■ Your assignment
When the records are reproduced, each one must match exactly, and no picture may be kept.

■ Input records
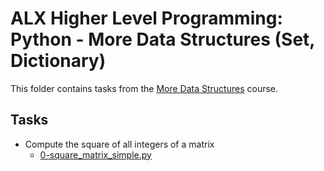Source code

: # ALX Higher Level Programming: Python - More Data Structures (Set, Dictionary)

This folder contains tasks from the [More Data Structures](https://github.com/alx-higher/0x04-python-more_data_structures) course.

## Tasks

- Compute the square of all integers of a matrix
  - [0-square_matrix_simple.py](
        https://github.com/alx-higher/0x04-python-more_data_structures/blob/master/0-square_matrix_simple.py
    )
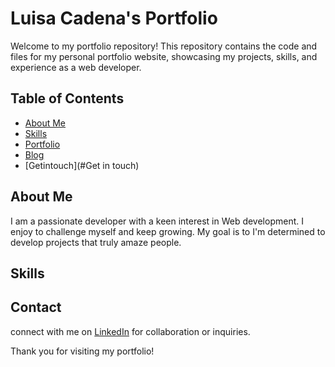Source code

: # Luisa Cadena's Portfolio

Welcome to my portfolio repository! This repository contains the code and files for my personal portfolio website, showcasing my projects, skills, and experience as a web developer.

## Table of Contents

- [About Me](#about-me)
- [Skills](#skills)
- [Portfolio](#projects)
- [Blog](#Blog)
- [Getintouch](#Get in touch)

## About Me

I am a passionate developer with a keen interest in Web development. I enjoy to challenge myself and keep growing. My goal is to I'm determined to develop projects that truly amaze people.


## Skills


## Contact
connect with me on [LinkedIn](https://www.linkedin.com/in/luisa-maria-cadena/) for collaboration or inquiries.

Thank you for visiting my portfolio!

■ Exercise response
Source code

: # ALX Higher Level Programming: Python - More Data Structures (Set, Dictionary)

This folder contains tasks from the [More Data Structures](https://github.com/alx-higher/0x04-python-more_data_structures) course.

## Tasks

- Compute the square of all integers of a matrix
  - [0-square_matrix_simple.py](
        https://github.com/alx-higher/0x04-python-more_data_structures/blob/master/0-square_matrix_simple.py
    )
Source code

: # Luisa Cadena's Portfolio

Welcome to my portfolio repository! This repository contains the code and files for my personal portfolio website, showcasing my projects, skills, and experience as a web developer.

## Table of Contents

- [About Me](#about-me)
- [Skills](#skills)
- [Portfolio](#projects)
- [Blog](#Blog)
- [Getintouch](#Get in touch)

## About Me

I am a passionate developer with a keen interest in Web development. I enjoy to challenge myself and keep growing. My goal is to I'm determined to develop projects that truly amaze people.


## Skills


## Contact
connect with me on [LinkedIn](https://www.linkedin.com/in/luisa-maria-cadena/) for collaboration or inquiries.

Thank you for visiting my portfolio!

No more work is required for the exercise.